Return each record word for word and omit the pictures.

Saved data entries
"""
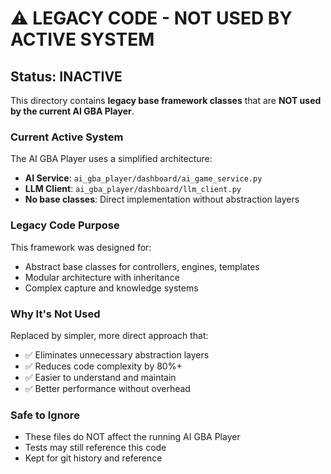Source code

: # ⚠️ LEGACY CODE - NOT USED BY ACTIVE SYSTEM

## Status: INACTIVE

This directory contains **legacy base framework classes** that are **NOT used by the current AI GBA Player**.

### Current Active System
The AI GBA Player uses a simplified architecture:
- **AI Service**: `ai_gba_player/dashboard/ai_game_service.py`
- **LLM Client**: `ai_gba_player/dashboard/llm_client.py` 
- **No base classes**: Direct implementation without abstraction layers

### Legacy Code Purpose
This framework was designed for:
- Abstract base classes for controllers, engines, templates
- Modular architecture with inheritance
- Complex capture and knowledge systems

### Why It's Not Used
Replaced by simpler, more direct approach that:
- ✅ Eliminates unnecessary abstraction layers
- ✅ Reduces code complexity by 80%+
- ✅ Easier to understand and maintain
- ✅ Better performance without overhead

### Safe to Ignore
- These files do NOT affect the running AI GBA Player
- Tests may still reference this code
- Kept for git history and reference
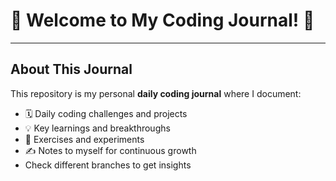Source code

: # 👋 Welcome to My Coding Journal! 🚀

---

## About This Journal

This repository is my personal **daily coding journal** where I document:
- 🗓️ Daily coding challenges and projects
- 💡 Key learnings and breakthroughs
- 🧪 Exercises and experiments
- ✍️ Notes to myself for continuous growth
- Check different branches to get insights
"""
RESULT:
Source code

: # ⚠️ LEGACY CODE - NOT USED BY ACTIVE SYSTEM

## Status: INACTIVE

This directory contains **legacy base framework classes** that are **NOT used by the current AI GBA Player**.

### Current Active System
The AI GBA Player uses a simplified architecture:
- **AI Service**: `ai_gba_player/dashboard/ai_game_service.py`
- **LLM Client**: `ai_gba_player/dashboard/llm_client.py` 
- **No base classes**: Direct implementation without abstraction layers

### Legacy Code Purpose
This framework was designed for:
- Abstract base classes for controllers, engines, templates
- Modular architecture with inheritance
- Complex capture and knowledge systems

### Why It's Not Used
Replaced by simpler, more direct approach that:
- ✅ Eliminates unnecessary abstraction layers
- ✅ Reduces code complexity by 80%+
- ✅ Easier to understand and maintain
- ✅ Better performance without overhead

### Safe to Ignore
- These files do NOT affect the running AI GBA Player
- Tests may still reference this code
- Kept for git history and reference
Source code

: # 👋 Welcome to My Coding Journal! 🚀

---

## About This Journal

This repository is my personal **daily coding journal** where I document:
- 🗓️ Daily coding challenges and projects
- 💡 Key learnings and breakthroughs
- 🧪 Exercises and experiments
- ✍️ Notes to myself for continuous growth
- Check different branches to get insights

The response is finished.